Capital gains based on holding period
While capital gains are any profits made from selling assets, the holding period of the mutual funds will either make it a short-term gain or long-term gain for income tax implications.
The period that classifies a mutual fund investment gain as long term or short term is currently as follows:
|Fund Type||Short-term period||Long-term period|
|Equity fund||Less than 12 months||12 months or more|
|Debt fund||Less than 36 months||36 months or more|
Balanced funds are those hybrid mutual funds that have at least 65 percent investment in equities. Their treatment will therefore be same as any non-tax saving equity fund.
Taxation on capital gains
|Fund Type||STCG tax||LTCG tax|
|Equity fund||15 percent||10 percent tax on gains beyond Rs 1 lakh without indexation|
|Debt fund||as per tax slab||20 percent after indexation|
It is important to note that LTCGs from investments in equity mutual funds before 31 January 2018 will be grandfathered. Only LTCGs made from mutual funds after it will be tax-free to the extent of Rs 1 lakh.
Additionally, Indexation is a method used to factor in the rising inflation from the time the fund was bought till the time it gets sold. In this way, the purchase price in inflated to bring down the quantum of capital gains from the sale of the debt fund in case of taxation. This benefit is not enjoyed by investments in equity or balanced funds.
For taxation on STCG from debt mutual funds, the gains are added to your income and you will be taxed according to your tax slab.
Dividends are a share of the profits that investors receive. These gains are tax-free in the hands of investors of both equity fund and debtors if they opt for the dividend option but you should note the implication of dividend distribution tax (DDT) on the types of mutual funds.

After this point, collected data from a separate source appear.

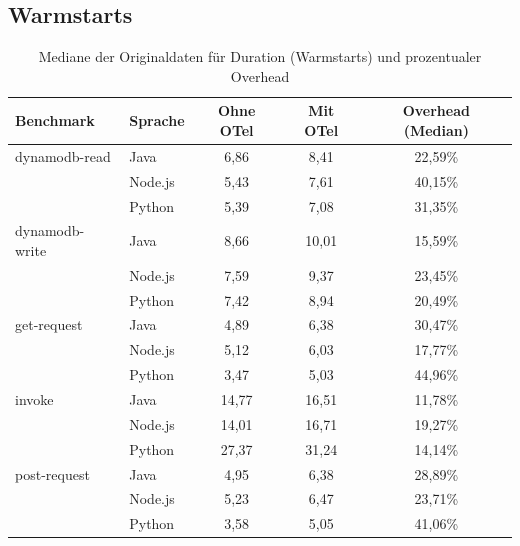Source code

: \subsection{Warmstarts}
\label{app:raw:hot}
\begin{table}[H]
\centering
\footnotesize
\caption{Mediane der Originaldaten für Duration (Warmstarts) und prozentualer Overhead}
\label{app:raw-duration-hot}
\begin{tabular}{|l|l|c|c|c|}
\hline
\textbf{Benchmark} & \textbf{Sprache} & \textbf{Ohne OTel} & \textbf{Mit OTel} & \textbf{Overhead (Median)} \\
\hline
dynamodb-read   & Java    &   6,86 &   8,41 & 22,59\% \\
                & Node.js &   5,43 &   7,61 & 40,15\% \\
                & Python  &   5,39 &   7,08 & 31,35\% \\
\hline
dynamodb-write  & Java    &   8,66 &  10,01 & 15,59\% \\
                & Node.js &   7,59 &   9,37 & 23,45\% \\
                & Python  &   7,42 &   8,94 & 20,49\% \\
\hline
get-request     & Java    &   4,89 &   6,38 & 30,47\% \\
                & Node.js &   5,12 &   6,03 & 17,77\% \\
                & Python  &   3,47 &   5,03 & 44,96\% \\
\hline
invoke          & Java    &  14,77 &  16,51 & 11,78\% \\
                & Node.js &  14,01 &  16,71 & 19,27\% \\
                & Python  &  27,37 &  31,24 & 14,14\% \\
\hline
post-request    & Java    &   4,95 &   6,38 & 28,89\% \\
                & Node.js &   5,23 &   6,47 & 23,71\% \\
                & Python  &   3,58 &   5,05 & 41,06\% \\
\hline
\end{tabular}
\end{table}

DDT is levied on the companies issuing the dividend and the extent of it will decide the amount that will be received by the investor in-hand.
- Equity fund: 11.48 percent including surcharge and cess (proposed in 2018 budget)
- Debt fund or non-equity fund: 29.12 percent including surcharge and cess
Systematic investment plans (SIP) allow investors to park a fixed amount towards mutual funds periodically. It can be monthly, fortnightly, quarterly or annually.
For tax purposes, these periodically inputs are treated as fresh investments and each is taxed separately.
This means that if you have completed a year of monthly investments towards a SIP, and decide to sell it, only the first installment will be treated as LTCG and you will be charged an STCG tax on the rest of your monthly deposits.
A Securities Transaction Tax (STT) of 0.001 percent is imposed by the fund company when you sell your mutual funds units. These are deducted at source and imposed only on equity funds (and balanced funds) but not on debt funds.